Bagiku dunia itu adalah Gladys.

***

"Jangan seneng kamu! Saya lakuin itu karena saya gak mau bangkrut. Pandai juga ya kamu deketin Aldo, pasti kamu mau uangnya kan?!" Bentak Glen membuat Gladys kaget.

"E--enggak Pa. Gladys cuma mau kayak anak yang lain," ucap Gladys lirih.

"Sampai kapanpun kamu gak akan pernah kayak orang lain!" Tegas sang Mama.

"KENAPA GAK BISA?! KENAPA HARUS AKU YANG NANGGUNG SEMUA? KALIAN SADAR GAK UDAH BUAT AKU SEHANCUR APA? KALIAN ANGGAP AKU PEMBUNUH? LIAT INI,"

Gladys menaiki tangga lalu naik ke atas pembatas. Dan.....

Bruk

"GLADYS!!"

Teriak semuanya histeris saat melihat kepala Gladys mengeluarkan banyak darah.

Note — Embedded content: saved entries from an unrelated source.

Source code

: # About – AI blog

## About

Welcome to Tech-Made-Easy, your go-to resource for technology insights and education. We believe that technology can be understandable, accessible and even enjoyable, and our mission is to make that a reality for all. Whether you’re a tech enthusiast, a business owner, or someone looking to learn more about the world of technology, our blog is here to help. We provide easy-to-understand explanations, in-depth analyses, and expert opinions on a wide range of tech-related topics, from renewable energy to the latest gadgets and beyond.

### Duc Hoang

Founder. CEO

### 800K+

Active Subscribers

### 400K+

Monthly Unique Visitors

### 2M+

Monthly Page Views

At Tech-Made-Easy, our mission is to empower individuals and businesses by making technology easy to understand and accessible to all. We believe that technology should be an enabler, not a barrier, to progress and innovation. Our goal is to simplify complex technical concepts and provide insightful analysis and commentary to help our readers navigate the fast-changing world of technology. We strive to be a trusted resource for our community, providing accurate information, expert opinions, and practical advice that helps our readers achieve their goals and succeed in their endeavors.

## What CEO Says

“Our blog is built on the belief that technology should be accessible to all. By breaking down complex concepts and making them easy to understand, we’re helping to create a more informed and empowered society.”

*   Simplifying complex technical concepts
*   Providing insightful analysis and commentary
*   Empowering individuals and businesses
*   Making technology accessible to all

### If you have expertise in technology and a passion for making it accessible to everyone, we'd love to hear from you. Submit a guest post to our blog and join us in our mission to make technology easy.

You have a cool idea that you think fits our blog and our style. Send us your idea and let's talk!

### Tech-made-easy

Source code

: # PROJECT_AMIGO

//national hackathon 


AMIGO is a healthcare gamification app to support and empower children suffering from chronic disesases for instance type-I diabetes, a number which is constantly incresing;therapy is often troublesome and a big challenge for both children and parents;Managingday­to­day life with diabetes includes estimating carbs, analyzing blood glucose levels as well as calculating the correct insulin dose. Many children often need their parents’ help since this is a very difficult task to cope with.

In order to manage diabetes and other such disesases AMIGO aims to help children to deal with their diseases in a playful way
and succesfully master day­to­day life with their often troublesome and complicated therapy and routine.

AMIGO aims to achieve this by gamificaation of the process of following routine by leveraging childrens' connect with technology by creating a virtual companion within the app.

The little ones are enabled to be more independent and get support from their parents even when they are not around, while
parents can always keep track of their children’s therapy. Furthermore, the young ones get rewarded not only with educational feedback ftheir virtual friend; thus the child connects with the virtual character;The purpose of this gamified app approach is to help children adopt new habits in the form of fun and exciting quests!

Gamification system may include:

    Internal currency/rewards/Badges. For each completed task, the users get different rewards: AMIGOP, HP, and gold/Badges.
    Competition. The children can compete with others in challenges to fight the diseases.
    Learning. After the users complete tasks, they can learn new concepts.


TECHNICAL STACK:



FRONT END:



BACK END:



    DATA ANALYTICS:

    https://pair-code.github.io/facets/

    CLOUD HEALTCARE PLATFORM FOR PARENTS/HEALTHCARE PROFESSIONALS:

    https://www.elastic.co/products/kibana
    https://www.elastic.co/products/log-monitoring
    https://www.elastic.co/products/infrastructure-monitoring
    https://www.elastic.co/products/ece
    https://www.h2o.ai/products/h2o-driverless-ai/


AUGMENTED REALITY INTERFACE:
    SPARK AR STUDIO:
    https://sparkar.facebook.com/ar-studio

"Apa aku sudah mati?" Gumam Gladys sebelum semuanya menggelap.

Glen langsung berlari dan mengangkat tubuh Gladys. Dari pancaran wajahnya terlihat bahwa ia tetaplah seorang ayah.

Namun langkahnya terhenti saat nafas Gladys tak berhembus. Kaki Glen bak jelly, ia terduduk di lantai sambil memeluk tubuh putrinya.

"Gladys!!"

"Pa bangun!"

Glen membuka matanya dengan nafas tersengal, wajahnya pucat dan keringat dingin menetes di dahinya.

"Minum dulu, kenapa sih Pa? Manggil nama anak itu?" Tanya sang istri membuat Glen menggeleng.

"Gapapa. Anak itu belum pulang?" Tanya Glen membuat sang istri mengangkat bahunya, acuh.

Glen mengangguk lalu kembali tidur.

Mimpi itu mengapa seperti hal nyata? Glen berusaha memejamkan matanya dan melupakan tentang mimpi tadi. Kenapa ia merasa takut sekarang?

"Sudahlah tidak penting."

***

"Ish! Gak mau!"

"Buka matamu, lihat itu menyenangkan,"

"Menyenangkan your eyes? Kak Aldo gila, gila, gila," maki Gladys membuat Aldo tertawa.

"Membunuh itu menyenangkan," ucap Aldo memebuat Gladys semakin naik pitam.

"YAUDAH KALO GITU BUNUH AKU AJA!" teriak Gladys masih dengan menutup wajahnya.

Aldo langsung diam tanpa suara dan menatap Gladys dingin. Tangannya mematikan acara yang sedang ia tonton.

Gladys yang merasa tayangan itu sudah tak terdengar lagi, perlahan membuka matanya perlahan. Ia harus menelan ludah kasar saat Aldo menatapnya lekat tanpa ekspresi.

"Em--- k--ka--kak. Kenapa?" Tanya Galdys gugup.

Aldo bangkit lalu meninggalkan Gladys sendiri. Aldo berjalan menuju kamarnya lalu mengunci pintunya.

"Aku salah ngomong?" Tanya Galdys pada diri sendiri.

Gladys berjalan untuk mengetuk pintu kamar Aldo. Ia takut kalau lelakinya itu marah. Lebih baik Aldo membentaknya daripada harus di diamkan berhari-hari.